**Pictures paired with source code:**
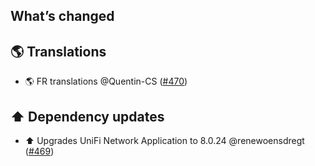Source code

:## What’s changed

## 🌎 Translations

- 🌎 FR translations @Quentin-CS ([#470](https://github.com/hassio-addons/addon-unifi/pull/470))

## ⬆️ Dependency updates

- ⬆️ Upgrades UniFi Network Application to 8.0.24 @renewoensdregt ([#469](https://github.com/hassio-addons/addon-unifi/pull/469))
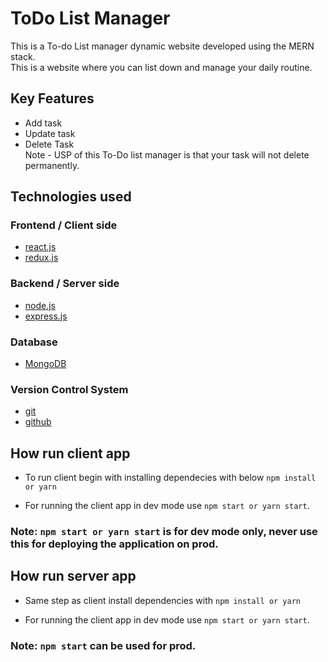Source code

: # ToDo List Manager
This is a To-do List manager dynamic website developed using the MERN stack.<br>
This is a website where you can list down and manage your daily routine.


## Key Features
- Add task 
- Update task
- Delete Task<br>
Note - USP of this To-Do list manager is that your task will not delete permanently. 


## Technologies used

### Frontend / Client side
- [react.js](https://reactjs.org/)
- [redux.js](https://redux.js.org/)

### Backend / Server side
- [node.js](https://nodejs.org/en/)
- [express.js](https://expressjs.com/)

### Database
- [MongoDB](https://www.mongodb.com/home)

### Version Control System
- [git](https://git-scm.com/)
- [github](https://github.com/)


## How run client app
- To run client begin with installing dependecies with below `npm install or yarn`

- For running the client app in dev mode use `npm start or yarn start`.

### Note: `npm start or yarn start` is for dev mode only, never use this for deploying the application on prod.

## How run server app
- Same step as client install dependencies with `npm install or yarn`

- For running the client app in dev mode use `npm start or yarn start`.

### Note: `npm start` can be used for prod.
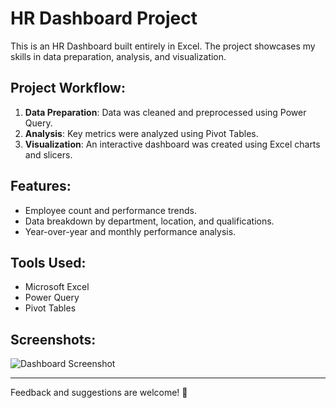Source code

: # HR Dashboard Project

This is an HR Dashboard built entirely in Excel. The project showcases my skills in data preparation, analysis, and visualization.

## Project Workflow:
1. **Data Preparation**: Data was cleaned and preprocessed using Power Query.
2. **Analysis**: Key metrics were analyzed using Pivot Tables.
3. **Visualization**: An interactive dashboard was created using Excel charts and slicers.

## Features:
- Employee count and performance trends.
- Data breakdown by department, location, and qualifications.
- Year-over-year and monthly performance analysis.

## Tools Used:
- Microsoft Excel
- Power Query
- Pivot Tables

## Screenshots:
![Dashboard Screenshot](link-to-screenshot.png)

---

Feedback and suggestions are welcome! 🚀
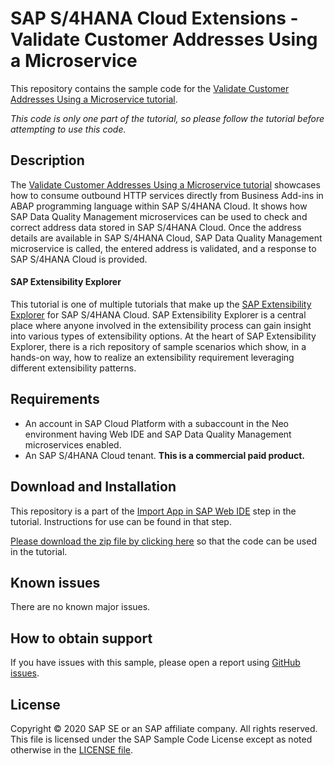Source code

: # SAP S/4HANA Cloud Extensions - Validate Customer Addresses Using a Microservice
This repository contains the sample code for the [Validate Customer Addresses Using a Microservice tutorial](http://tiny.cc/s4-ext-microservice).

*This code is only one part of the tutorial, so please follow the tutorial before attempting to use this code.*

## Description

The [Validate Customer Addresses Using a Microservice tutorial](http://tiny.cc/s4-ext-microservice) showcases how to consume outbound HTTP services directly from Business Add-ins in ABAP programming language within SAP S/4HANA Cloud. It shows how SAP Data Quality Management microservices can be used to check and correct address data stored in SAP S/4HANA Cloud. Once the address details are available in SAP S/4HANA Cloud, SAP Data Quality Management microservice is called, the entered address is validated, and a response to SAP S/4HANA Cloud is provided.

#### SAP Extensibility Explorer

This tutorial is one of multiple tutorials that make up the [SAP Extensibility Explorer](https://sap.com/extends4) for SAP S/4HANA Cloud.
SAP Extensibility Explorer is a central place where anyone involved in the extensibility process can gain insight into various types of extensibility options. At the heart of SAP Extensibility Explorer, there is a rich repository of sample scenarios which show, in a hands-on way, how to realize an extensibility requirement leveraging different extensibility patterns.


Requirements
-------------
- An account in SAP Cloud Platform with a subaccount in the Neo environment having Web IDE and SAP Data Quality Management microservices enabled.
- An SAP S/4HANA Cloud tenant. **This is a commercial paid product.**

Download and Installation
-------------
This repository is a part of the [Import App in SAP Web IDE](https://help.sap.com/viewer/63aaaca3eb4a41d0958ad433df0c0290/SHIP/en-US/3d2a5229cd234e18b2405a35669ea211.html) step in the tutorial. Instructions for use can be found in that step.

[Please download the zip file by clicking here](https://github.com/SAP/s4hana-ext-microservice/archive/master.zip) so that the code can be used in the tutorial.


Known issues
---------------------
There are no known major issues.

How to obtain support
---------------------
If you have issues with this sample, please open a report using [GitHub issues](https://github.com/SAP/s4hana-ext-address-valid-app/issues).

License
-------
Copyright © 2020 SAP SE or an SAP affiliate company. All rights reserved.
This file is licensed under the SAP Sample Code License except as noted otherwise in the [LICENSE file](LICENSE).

**Task to complete:**
Which lines in the records contain the word "unifi"? Copy each one.

**Answer space:**
- 🌎 FR translations @Quentin-CS ([#470](https://github.com/hassio-addons/addon-unifi/pull/470))
- ⬆️ Upgrades UniFi Network Application to 8.0.24 @renewoensdregt ([#469](https://github.com/hassio-addons/addon-unifi/pull/469))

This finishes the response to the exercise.